## Given records
-------------------------

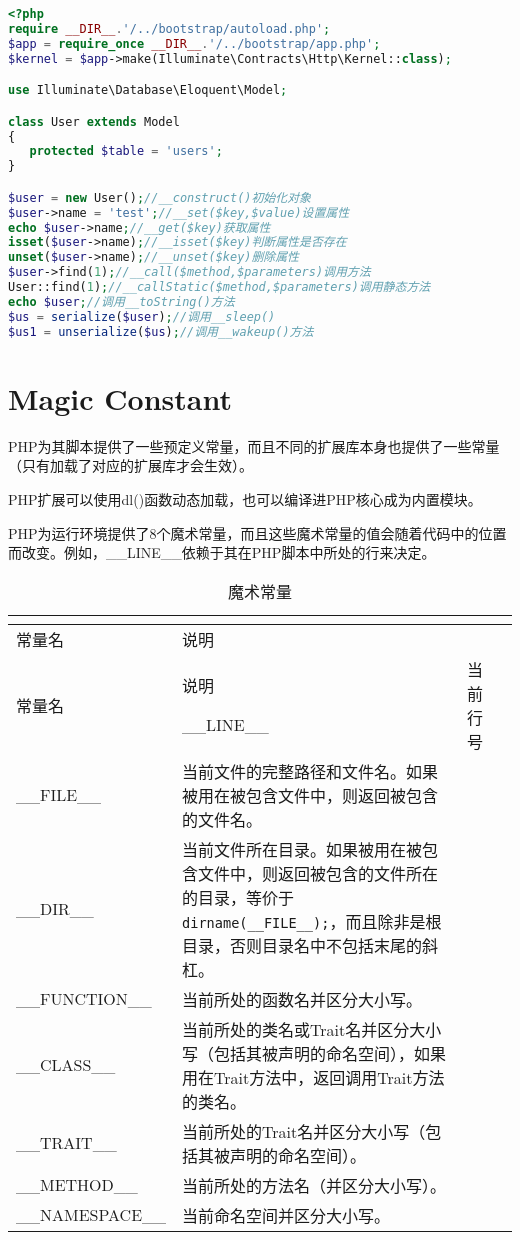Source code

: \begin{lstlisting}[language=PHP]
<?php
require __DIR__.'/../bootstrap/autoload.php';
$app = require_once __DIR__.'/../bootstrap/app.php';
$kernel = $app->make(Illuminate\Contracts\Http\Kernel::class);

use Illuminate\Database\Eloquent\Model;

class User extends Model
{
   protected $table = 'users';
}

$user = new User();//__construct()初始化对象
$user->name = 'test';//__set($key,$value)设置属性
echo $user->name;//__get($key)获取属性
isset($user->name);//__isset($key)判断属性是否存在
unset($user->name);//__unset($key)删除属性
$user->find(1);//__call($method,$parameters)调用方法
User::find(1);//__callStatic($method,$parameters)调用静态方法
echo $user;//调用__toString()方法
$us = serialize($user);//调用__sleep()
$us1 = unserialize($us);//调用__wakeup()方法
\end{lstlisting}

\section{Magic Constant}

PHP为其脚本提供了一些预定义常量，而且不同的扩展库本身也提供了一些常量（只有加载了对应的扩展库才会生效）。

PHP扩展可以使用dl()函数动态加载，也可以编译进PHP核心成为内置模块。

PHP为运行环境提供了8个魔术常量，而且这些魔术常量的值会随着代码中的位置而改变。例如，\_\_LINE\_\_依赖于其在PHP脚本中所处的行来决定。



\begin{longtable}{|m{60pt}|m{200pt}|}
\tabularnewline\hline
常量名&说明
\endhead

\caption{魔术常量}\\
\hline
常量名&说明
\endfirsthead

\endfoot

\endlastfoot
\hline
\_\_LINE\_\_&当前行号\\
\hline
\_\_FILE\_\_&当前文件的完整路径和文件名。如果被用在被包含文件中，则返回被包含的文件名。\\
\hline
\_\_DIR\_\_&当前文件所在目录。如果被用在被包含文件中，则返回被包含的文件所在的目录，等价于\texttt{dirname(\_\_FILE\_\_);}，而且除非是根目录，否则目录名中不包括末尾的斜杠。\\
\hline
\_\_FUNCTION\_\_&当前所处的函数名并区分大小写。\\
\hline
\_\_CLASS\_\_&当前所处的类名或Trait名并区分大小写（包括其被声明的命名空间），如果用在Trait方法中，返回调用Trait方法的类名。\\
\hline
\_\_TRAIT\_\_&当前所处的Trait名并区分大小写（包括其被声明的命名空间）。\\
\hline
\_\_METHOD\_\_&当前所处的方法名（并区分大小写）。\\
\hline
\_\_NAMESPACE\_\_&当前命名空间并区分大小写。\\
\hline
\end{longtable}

-------------------------

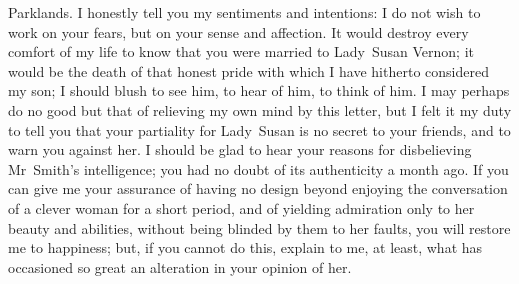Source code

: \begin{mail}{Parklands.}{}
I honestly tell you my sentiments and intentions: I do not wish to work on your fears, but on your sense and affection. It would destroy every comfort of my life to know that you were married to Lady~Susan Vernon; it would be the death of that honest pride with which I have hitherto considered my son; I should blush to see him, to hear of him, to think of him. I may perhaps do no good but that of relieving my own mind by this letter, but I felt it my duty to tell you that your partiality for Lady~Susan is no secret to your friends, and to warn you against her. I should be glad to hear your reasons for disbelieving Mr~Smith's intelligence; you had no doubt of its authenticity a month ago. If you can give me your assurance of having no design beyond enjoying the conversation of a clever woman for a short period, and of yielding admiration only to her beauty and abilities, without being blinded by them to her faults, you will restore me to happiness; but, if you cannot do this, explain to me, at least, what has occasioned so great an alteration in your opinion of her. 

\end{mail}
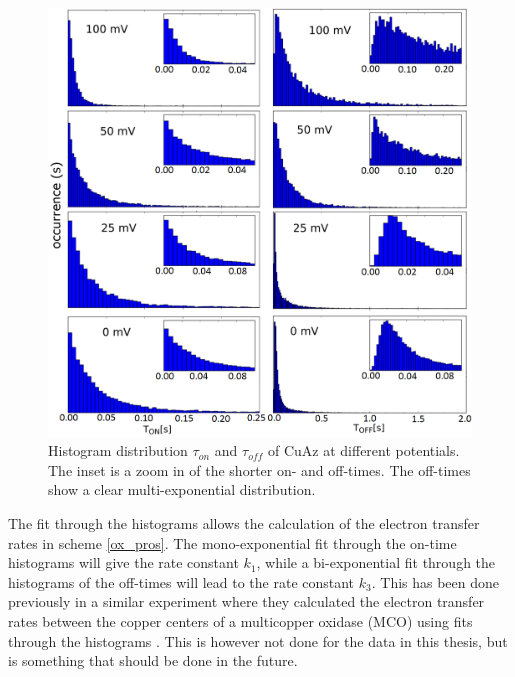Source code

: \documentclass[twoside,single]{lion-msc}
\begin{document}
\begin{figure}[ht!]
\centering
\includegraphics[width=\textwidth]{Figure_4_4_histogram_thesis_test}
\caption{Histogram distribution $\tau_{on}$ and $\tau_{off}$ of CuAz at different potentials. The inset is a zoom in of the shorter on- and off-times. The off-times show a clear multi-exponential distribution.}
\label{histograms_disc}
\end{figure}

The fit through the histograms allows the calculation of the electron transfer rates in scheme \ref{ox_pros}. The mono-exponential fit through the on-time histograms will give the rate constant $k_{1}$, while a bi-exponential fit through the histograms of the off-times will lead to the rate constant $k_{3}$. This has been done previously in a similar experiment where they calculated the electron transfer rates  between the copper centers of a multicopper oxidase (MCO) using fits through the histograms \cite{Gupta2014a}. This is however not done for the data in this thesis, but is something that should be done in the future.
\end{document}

-------------------------

## Task
Your job is to copy out every line from the records above that has the word "longtable".

## Worked solution
\begin{longtable}{|m{60pt}|m{200pt}|}
\end{longtable}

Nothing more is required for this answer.